Action item:
Count every line below that holds the word "through", and give the number with no other words.

Supplied material:
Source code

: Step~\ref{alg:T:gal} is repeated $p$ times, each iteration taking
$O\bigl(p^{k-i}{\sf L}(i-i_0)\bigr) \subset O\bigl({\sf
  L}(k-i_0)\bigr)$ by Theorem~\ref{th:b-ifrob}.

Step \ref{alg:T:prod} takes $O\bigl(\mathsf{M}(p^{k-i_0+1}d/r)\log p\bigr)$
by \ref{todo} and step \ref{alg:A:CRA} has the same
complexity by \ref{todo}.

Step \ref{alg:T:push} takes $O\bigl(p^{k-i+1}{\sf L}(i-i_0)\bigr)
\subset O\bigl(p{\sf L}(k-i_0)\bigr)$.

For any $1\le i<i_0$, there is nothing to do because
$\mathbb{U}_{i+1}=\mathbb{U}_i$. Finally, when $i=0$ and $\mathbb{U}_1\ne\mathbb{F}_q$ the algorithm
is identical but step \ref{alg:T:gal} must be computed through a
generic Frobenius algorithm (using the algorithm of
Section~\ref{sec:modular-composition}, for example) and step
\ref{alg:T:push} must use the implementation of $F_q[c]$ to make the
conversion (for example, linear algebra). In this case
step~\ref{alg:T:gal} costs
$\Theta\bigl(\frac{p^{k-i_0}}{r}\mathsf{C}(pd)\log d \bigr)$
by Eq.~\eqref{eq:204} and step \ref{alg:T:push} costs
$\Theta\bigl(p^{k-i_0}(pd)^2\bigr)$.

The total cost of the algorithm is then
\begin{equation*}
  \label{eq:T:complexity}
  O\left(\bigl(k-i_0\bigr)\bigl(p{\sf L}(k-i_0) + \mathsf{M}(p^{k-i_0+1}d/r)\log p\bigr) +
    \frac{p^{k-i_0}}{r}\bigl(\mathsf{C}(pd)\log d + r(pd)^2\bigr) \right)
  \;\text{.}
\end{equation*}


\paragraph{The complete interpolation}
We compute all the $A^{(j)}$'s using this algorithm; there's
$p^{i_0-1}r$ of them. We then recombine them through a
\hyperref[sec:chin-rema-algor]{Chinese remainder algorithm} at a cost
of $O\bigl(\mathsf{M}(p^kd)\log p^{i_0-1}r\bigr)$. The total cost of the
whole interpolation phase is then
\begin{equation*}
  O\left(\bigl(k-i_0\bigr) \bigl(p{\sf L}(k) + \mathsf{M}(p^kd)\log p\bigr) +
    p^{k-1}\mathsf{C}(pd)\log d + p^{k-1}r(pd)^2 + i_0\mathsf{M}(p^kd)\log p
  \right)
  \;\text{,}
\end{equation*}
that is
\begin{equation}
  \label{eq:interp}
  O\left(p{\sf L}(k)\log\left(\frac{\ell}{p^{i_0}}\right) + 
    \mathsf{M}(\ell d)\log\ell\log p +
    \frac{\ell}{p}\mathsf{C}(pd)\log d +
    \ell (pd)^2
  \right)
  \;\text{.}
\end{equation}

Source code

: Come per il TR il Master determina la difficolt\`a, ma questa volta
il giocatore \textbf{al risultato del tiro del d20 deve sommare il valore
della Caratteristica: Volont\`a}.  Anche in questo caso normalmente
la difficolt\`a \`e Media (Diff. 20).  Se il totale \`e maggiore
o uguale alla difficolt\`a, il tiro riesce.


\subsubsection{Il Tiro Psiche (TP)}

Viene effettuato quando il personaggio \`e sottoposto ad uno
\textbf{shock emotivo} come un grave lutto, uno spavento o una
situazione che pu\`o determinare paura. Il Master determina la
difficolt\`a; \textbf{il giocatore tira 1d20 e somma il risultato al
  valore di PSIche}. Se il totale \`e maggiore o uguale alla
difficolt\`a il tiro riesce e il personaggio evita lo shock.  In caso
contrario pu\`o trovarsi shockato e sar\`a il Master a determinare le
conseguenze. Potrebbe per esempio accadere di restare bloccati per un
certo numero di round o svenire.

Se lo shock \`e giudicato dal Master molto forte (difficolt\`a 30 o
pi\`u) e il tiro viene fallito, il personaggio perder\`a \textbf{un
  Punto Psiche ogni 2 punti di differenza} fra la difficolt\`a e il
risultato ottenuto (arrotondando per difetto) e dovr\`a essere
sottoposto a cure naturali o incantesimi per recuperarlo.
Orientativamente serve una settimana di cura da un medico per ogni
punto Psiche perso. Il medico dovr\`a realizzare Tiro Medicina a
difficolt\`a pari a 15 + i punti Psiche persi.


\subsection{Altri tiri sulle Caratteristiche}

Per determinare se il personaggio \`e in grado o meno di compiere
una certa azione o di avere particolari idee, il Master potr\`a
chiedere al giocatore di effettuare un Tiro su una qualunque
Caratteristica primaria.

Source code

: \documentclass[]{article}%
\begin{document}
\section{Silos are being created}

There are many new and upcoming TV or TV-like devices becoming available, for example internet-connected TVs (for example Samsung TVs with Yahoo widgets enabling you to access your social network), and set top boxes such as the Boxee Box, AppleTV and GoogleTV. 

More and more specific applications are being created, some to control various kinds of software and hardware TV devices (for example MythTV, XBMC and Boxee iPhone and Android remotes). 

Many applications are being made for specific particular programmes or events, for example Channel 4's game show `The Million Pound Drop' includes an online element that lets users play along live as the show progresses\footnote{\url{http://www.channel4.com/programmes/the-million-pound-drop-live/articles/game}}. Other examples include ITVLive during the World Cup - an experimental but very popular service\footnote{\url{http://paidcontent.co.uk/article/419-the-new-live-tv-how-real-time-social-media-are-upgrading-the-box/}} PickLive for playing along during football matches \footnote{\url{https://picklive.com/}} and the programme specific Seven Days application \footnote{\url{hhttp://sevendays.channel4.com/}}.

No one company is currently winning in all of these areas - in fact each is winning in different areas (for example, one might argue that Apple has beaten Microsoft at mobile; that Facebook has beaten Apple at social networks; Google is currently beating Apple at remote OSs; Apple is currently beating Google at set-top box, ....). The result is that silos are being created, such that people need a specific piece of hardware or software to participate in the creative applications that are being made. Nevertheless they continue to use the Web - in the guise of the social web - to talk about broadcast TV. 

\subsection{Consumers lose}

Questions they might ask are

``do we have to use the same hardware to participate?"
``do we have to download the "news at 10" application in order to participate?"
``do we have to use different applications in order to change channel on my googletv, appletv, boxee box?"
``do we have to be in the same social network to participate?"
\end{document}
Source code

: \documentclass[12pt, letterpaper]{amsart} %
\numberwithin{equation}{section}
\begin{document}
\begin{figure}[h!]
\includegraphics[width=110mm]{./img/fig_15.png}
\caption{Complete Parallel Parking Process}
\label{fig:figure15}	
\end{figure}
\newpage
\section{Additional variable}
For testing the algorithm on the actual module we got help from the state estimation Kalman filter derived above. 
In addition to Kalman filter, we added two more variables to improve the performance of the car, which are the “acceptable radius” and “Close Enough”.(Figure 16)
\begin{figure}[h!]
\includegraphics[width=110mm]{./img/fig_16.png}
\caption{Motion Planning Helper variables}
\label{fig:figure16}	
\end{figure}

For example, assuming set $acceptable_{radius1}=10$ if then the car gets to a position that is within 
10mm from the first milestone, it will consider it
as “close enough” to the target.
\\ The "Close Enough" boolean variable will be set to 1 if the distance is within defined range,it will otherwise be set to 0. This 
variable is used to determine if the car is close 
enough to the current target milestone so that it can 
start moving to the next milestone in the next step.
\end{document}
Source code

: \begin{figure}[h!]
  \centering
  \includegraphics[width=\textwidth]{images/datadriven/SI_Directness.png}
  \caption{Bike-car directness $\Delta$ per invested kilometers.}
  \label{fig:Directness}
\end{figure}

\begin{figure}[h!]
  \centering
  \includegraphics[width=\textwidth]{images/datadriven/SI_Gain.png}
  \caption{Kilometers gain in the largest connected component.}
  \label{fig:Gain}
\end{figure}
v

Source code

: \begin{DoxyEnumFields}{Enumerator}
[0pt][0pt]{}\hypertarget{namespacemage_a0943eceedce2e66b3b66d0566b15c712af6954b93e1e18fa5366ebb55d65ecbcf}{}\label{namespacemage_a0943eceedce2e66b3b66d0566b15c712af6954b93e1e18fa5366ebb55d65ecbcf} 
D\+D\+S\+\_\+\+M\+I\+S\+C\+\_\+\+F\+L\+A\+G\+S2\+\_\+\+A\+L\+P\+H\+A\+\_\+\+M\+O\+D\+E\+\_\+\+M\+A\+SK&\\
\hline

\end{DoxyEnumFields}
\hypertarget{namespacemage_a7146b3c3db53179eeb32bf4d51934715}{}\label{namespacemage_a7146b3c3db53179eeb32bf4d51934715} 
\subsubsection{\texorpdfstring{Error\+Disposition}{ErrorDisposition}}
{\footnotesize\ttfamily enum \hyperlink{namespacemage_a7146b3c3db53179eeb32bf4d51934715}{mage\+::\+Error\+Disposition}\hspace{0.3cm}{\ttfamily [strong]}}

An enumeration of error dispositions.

Answer to the problem:
2